● What the exercise asks
After finding the line that includes "您可以為連結加底線，然後在電子郵件設計工具中選取其顏色和目標。" in the records below, transcribe it and each line after it through the last, exactly, and add nothing.

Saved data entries
========================================

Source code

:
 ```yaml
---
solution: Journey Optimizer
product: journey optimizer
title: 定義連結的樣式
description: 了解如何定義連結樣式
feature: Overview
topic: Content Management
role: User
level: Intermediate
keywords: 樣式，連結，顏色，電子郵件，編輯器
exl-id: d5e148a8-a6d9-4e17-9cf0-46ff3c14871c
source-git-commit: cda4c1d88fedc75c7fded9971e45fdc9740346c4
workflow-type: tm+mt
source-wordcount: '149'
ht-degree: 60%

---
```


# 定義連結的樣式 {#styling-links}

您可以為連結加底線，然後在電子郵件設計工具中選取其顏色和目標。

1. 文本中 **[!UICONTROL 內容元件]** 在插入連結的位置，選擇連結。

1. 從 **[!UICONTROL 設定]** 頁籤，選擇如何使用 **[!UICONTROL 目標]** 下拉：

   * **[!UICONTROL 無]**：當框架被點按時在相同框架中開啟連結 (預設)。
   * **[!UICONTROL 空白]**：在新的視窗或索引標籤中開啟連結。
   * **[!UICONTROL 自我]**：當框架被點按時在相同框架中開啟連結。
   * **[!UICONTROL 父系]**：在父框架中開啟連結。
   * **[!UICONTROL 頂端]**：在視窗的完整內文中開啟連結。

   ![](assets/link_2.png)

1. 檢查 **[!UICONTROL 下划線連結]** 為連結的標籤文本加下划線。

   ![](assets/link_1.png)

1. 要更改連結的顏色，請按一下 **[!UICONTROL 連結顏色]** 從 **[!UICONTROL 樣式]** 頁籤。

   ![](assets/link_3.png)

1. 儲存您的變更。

========================================

● Written solution
您可以為連結加底線，然後在電子郵件設計工具中選取其顏色和目標。

1. 文本中 **[!UICONTROL 內容元件]** 在插入連結的位置，選擇連結。

1. 從 **[!UICONTROL 設定]** 頁籤，選擇如何使用 **[!UICONTROL 目標]** 下拉：

   * **[!UICONTROL 無]**：當框架被點按時在相同框架中開啟連結 (預設)。
   * **[!UICONTROL 空白]**：在新的視窗或索引標籤中開啟連結。
   * **[!UICONTROL 自我]**：當框架被點按時在相同框架中開啟連結。
   * **[!UICONTROL 父系]**：在父框架中開啟連結。
   * **[!UICONTROL 頂端]**：在視窗的完整內文中開啟連結。

   ![](assets/link_2.png)

1. 檢查 **[!UICONTROL 下划線連結]** 為連結的標籤文本加下划線。

   ![](assets/link_1.png)

1. 要更改連結的顏色，請按一下 **[!UICONTROL 連結顏色]** 從 **[!UICONTROL 樣式]** 頁籤。

   ![](assets/link_3.png)

1. 儲存您的變更。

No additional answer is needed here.